First I downloaded a file from the site that has all the required country names. I then constructed the 4 base URLs and joined these two fields. Then two formulas to a) construct the full URL and b) construct the folder paths to download the files to. Finally the Download Tool to do all the hard work. Here’s the workflow, with snippets of the data along the way (right-click and ‘Open image in a new tab’ for a clearer view):
Once all the data was downloaded, it could be merged in a different workflow (below) and pivoted to create one ‘Thin and Tall’ file.

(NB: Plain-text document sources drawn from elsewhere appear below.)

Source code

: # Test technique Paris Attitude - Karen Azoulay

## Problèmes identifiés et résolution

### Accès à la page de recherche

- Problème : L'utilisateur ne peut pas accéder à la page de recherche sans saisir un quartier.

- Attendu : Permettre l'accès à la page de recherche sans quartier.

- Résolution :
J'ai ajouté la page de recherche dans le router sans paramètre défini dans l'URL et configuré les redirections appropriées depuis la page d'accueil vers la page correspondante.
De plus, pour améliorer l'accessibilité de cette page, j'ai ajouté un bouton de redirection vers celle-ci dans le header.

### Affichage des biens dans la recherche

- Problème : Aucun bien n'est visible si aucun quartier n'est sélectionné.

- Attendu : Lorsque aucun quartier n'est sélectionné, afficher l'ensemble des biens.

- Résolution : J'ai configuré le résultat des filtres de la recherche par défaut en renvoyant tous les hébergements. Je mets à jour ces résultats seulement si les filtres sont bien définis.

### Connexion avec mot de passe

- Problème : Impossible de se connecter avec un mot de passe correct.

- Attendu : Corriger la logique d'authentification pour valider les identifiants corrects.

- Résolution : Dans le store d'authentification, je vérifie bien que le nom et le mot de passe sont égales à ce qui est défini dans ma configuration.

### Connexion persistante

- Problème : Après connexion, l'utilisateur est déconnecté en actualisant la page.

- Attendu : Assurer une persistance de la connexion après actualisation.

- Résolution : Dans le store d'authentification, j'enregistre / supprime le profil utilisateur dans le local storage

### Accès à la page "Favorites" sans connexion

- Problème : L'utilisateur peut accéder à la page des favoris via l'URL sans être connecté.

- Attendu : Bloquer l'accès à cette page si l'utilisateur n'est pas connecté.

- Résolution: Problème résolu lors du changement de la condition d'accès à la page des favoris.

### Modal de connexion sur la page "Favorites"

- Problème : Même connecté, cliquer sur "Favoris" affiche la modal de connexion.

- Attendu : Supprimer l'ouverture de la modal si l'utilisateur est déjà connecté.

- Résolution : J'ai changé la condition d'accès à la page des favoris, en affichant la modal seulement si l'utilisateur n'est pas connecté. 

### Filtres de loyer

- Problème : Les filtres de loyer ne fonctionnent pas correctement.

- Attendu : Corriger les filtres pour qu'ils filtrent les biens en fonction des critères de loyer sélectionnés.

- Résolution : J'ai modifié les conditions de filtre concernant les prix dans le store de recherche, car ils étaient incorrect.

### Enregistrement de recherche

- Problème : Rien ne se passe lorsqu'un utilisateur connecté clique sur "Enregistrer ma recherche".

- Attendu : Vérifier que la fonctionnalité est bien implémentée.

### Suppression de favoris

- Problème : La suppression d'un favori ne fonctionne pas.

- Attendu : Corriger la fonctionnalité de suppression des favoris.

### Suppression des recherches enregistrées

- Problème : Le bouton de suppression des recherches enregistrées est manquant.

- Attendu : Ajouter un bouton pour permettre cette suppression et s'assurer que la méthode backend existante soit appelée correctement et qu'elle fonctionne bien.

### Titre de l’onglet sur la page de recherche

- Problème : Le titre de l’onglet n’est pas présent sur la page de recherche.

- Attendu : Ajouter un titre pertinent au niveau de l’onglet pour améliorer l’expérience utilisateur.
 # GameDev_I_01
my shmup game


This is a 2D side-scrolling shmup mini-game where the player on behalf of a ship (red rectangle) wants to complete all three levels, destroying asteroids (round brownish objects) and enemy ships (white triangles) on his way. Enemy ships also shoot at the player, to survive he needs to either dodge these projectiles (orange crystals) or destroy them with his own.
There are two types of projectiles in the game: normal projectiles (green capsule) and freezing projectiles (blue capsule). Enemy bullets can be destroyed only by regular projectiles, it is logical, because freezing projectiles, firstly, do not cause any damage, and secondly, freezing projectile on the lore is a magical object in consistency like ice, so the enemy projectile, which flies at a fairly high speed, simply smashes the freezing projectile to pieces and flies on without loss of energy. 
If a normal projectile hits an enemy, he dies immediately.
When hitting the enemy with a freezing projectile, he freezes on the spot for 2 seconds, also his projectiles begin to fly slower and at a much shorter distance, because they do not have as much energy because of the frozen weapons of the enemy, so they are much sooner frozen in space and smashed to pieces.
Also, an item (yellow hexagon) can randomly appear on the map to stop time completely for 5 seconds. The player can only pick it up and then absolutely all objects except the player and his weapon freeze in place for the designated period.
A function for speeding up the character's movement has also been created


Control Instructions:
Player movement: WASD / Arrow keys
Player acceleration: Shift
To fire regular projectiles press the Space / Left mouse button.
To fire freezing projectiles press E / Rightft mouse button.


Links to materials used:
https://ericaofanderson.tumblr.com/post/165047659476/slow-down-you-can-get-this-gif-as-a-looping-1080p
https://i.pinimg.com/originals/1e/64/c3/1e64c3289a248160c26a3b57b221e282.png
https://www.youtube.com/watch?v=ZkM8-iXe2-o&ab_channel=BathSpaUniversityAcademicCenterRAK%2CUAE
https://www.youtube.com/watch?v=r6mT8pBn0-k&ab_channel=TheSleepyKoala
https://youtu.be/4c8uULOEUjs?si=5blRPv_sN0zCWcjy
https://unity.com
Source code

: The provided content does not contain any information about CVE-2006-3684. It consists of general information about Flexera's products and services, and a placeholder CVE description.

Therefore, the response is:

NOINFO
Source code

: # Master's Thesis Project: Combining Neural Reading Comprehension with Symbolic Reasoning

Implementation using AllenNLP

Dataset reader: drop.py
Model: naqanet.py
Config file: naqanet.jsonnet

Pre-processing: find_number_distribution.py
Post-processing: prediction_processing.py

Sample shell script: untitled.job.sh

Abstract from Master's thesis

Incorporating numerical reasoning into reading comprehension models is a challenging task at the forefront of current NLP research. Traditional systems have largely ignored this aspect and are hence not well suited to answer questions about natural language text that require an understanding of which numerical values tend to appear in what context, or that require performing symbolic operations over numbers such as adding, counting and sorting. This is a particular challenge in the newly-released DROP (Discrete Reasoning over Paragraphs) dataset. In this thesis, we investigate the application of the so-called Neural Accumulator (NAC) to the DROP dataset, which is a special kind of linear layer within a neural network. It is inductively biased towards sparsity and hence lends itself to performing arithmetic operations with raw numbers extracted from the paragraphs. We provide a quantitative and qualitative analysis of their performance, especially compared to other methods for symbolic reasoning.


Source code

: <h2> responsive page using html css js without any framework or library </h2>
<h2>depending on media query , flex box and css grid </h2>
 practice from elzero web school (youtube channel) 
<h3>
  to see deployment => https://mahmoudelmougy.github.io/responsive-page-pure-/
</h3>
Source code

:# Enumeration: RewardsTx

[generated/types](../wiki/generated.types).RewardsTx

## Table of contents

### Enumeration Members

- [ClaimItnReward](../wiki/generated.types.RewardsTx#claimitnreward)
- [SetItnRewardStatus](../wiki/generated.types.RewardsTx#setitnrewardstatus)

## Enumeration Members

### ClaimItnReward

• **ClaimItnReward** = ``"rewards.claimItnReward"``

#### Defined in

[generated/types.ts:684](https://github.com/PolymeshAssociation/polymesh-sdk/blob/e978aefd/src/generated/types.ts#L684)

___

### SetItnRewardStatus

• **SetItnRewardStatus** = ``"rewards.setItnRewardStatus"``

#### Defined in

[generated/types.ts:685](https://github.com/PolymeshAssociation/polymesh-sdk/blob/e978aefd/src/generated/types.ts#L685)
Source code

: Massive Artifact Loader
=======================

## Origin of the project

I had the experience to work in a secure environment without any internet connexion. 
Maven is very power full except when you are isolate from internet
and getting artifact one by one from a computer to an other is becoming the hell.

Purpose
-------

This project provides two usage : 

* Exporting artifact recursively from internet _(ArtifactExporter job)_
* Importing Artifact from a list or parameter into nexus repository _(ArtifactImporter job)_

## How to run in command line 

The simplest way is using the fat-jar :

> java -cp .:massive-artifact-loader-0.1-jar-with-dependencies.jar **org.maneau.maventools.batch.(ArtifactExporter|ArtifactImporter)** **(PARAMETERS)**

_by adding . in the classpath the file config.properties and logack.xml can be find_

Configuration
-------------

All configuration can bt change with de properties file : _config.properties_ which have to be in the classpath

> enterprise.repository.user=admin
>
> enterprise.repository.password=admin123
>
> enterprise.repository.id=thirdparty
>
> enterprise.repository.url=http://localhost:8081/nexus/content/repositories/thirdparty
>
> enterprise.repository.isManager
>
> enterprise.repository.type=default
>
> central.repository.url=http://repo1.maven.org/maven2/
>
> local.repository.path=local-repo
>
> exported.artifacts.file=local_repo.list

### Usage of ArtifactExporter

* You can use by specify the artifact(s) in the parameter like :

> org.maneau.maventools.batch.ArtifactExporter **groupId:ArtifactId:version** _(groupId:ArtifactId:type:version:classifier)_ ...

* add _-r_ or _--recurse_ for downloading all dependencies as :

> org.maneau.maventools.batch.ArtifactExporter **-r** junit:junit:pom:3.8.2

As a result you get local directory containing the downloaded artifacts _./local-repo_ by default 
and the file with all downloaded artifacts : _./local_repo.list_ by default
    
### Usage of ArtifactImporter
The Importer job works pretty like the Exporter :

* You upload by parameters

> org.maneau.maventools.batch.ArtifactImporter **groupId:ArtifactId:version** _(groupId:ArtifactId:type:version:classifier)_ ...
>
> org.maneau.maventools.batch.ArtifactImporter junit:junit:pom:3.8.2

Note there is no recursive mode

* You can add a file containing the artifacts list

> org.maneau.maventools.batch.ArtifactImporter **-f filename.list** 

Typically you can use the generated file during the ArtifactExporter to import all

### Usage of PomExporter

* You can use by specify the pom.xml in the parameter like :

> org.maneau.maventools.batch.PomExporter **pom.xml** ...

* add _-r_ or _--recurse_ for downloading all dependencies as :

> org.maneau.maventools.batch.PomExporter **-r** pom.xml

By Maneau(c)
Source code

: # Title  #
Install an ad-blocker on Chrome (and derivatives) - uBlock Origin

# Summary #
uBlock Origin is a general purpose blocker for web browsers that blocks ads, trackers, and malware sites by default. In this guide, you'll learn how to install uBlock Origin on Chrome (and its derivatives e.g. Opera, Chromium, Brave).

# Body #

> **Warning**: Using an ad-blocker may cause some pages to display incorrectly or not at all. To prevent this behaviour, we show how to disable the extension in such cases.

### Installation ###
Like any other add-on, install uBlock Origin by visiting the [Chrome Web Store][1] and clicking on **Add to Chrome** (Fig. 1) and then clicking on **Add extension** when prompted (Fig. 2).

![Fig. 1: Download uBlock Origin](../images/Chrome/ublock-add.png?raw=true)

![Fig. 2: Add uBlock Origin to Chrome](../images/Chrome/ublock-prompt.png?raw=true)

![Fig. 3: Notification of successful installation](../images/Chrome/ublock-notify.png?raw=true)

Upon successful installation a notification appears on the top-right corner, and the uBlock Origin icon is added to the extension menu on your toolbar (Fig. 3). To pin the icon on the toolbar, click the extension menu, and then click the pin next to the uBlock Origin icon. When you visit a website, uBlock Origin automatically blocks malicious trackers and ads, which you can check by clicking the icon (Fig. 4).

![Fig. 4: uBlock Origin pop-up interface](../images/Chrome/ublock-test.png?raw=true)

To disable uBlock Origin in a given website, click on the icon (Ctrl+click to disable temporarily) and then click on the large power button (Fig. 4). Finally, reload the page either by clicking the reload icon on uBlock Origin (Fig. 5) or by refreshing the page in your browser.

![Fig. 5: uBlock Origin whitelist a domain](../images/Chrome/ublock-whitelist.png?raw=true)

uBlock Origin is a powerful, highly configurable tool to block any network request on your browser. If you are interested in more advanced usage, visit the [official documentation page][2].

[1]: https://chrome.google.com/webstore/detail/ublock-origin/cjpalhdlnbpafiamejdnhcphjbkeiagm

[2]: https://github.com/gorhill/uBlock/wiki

The resulting file has a few key dimension fields (Country, Gender, Year, Condition) followed by just two columns containing Name – Value pairs. A few examples below:
Having the data in this forms leads to an interesting challenge in Tableau as you do not have direct access to all the measures as you normally would but instead have to use filters (on the Name field) to then get access to corresponding measure (in the Value) field. This can be a bit unintuitive if you are used to dropping different green measure pills into your view.
After working with the data in the above format, I decided to try and re-merge the data in a wide format with all measure field headings side by side in a table to give direct access to the measures in Tableau. Below is the modified merge workflow to create a ‘Short and Wide’ file. The only main differences are removing the Pivot Tools and replacing the Union Tool with Join Multiple tool.